Find each line below containing the word "their" and copy it.
------ Supplied records ------
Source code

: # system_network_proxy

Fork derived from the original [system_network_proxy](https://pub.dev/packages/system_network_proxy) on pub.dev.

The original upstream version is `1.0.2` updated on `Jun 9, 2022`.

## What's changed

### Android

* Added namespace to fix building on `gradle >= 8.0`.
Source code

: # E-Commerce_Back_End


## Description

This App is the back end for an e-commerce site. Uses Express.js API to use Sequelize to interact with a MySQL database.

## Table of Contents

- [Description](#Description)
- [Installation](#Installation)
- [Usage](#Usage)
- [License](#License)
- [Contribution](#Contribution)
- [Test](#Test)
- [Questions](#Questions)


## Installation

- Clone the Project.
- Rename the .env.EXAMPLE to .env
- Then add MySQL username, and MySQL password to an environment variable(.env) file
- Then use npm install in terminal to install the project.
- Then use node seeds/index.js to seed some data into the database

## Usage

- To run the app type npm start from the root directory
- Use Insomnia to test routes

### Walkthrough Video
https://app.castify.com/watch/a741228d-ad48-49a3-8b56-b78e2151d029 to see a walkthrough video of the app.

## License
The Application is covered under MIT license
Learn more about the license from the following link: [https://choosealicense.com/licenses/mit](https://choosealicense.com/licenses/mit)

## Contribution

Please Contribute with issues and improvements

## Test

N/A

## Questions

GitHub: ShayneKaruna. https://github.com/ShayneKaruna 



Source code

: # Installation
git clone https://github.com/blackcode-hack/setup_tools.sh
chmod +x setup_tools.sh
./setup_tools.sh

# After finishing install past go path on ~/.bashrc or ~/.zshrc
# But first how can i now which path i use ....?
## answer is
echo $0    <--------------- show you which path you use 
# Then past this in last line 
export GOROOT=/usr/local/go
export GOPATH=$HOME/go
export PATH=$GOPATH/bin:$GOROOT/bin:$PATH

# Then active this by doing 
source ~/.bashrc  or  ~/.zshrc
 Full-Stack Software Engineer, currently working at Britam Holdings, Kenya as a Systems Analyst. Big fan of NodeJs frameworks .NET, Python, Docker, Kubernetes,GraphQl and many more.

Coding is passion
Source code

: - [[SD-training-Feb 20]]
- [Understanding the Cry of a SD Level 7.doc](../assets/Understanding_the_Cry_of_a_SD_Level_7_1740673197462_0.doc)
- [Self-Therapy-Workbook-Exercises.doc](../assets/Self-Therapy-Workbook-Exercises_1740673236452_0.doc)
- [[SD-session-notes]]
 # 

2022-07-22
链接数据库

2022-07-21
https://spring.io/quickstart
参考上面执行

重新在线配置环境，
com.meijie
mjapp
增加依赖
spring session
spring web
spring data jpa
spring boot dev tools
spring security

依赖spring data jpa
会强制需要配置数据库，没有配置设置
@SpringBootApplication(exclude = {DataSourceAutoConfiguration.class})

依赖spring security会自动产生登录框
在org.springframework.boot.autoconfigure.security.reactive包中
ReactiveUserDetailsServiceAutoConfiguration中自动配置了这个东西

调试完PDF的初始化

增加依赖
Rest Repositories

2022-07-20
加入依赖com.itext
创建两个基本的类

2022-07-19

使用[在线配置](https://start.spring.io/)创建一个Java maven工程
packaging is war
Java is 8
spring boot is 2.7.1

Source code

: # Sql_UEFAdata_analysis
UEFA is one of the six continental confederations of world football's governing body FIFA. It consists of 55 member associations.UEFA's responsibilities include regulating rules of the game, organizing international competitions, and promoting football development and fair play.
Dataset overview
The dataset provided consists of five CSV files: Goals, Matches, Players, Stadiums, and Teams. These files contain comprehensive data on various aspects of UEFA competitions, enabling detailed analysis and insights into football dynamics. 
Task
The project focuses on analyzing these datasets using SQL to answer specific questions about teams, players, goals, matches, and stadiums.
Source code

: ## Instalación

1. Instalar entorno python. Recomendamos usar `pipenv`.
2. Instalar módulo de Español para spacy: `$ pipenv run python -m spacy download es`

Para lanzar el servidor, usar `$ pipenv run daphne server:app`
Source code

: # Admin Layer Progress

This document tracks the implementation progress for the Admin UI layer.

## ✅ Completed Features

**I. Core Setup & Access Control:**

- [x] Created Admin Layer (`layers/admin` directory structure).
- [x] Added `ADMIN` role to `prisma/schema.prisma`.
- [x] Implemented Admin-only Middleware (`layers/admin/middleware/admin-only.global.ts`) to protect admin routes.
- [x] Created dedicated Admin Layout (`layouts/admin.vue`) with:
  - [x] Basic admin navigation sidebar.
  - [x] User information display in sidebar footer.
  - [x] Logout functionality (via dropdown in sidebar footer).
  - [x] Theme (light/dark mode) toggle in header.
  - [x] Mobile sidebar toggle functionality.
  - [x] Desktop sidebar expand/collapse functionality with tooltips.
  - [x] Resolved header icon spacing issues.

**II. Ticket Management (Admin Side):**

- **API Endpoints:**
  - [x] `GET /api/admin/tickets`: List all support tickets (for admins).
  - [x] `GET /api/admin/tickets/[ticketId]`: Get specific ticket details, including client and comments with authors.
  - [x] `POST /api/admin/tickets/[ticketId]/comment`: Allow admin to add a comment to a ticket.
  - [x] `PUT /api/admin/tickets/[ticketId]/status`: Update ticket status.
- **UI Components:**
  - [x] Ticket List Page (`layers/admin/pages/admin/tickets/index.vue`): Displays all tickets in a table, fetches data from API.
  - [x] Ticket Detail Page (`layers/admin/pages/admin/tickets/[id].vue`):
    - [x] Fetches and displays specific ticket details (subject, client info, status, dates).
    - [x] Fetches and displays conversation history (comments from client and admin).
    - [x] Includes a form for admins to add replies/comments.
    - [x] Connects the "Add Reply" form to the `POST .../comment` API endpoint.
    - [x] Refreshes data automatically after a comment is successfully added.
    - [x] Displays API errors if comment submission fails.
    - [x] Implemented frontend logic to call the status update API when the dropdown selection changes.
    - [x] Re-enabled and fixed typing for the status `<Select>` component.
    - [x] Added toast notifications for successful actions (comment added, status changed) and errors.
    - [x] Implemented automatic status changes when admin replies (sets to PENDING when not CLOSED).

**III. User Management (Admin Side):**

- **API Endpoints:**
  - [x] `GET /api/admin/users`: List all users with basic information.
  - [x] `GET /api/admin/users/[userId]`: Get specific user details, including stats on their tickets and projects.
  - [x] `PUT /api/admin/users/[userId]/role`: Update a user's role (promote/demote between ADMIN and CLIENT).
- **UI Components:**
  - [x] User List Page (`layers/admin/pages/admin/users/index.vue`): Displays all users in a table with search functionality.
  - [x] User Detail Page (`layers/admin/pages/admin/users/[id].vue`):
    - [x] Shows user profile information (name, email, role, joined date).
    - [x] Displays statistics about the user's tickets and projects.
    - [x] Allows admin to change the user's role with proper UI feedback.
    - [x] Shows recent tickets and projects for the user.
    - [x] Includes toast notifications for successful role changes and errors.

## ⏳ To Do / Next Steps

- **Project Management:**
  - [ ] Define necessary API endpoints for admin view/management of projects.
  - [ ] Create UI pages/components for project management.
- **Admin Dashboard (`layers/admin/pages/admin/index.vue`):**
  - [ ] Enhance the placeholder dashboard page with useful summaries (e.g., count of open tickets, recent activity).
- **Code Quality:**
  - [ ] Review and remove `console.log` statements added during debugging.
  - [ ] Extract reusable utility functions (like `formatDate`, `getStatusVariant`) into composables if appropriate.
------
------ Supplied records ------
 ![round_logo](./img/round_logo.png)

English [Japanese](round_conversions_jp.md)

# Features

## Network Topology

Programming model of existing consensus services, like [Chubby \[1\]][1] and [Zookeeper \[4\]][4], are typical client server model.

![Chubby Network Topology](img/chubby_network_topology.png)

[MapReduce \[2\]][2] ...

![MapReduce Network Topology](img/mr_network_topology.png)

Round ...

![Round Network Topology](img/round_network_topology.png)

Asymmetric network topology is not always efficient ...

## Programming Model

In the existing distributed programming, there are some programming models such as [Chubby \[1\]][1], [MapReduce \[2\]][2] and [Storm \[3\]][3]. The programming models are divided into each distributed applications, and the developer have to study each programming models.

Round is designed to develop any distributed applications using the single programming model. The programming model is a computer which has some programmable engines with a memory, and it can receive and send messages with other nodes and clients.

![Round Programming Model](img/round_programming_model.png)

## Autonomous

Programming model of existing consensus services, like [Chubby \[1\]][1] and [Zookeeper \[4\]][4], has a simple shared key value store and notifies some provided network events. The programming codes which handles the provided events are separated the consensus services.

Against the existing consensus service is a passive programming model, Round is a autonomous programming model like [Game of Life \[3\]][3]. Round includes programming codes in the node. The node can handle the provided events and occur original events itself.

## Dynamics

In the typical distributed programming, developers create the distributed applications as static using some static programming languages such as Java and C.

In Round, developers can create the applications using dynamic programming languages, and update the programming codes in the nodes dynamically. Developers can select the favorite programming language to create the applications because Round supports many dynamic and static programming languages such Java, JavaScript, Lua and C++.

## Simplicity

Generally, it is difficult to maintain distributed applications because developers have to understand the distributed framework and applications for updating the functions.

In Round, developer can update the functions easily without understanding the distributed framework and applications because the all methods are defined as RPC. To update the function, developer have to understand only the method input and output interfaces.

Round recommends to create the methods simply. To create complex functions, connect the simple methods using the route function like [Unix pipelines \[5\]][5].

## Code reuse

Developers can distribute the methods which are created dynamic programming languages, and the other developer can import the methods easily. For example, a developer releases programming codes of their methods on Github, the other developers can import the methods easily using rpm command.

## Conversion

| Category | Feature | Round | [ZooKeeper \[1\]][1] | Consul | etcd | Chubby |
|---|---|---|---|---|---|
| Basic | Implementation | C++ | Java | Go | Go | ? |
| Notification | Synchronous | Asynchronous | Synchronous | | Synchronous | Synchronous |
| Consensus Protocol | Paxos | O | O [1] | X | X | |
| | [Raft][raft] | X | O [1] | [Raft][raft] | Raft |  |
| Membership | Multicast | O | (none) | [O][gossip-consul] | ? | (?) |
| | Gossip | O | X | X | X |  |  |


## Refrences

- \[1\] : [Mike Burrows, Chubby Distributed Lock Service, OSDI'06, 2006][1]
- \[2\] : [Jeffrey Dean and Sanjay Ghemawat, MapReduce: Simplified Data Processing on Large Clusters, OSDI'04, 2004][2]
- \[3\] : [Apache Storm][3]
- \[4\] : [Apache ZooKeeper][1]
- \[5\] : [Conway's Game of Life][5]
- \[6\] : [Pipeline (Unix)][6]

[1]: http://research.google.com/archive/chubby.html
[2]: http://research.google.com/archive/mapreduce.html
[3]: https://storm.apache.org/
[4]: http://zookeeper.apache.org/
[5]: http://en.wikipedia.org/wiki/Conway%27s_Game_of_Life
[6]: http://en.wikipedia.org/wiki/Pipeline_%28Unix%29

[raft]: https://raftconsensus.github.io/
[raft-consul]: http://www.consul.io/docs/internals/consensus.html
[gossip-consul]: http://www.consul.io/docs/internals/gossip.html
------
------ Supplied records ------
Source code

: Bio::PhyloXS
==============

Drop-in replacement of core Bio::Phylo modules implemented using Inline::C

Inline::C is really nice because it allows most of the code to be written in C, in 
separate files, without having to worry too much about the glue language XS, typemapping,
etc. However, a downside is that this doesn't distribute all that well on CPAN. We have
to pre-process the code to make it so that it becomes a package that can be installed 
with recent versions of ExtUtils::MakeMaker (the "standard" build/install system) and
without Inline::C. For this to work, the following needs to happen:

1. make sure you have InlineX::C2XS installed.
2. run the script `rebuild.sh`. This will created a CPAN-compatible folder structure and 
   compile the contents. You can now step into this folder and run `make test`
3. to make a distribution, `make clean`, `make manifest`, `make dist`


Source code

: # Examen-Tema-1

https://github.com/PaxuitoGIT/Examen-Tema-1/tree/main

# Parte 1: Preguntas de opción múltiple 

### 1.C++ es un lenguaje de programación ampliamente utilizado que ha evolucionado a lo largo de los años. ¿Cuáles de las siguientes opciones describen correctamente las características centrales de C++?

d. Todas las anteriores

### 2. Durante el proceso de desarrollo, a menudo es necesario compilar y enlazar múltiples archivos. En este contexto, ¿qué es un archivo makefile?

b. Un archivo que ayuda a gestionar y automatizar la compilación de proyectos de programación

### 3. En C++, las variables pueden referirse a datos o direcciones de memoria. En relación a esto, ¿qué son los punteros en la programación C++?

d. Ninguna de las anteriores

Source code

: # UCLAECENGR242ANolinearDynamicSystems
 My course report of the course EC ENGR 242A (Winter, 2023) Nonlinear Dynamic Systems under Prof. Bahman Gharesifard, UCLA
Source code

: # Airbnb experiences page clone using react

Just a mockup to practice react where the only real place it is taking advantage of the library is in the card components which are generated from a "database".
------
Solution to the exercise
  - [x] `GET /api/admin/users/[userId]`: Get specific user details, including stats on their tickets and projects.
Developers can distribute the methods which are created dynamic programming languages, and the other developer can import the methods easily. For example, a developer releases programming codes of their methods on Github, the other developers can import the methods easily using rpm command.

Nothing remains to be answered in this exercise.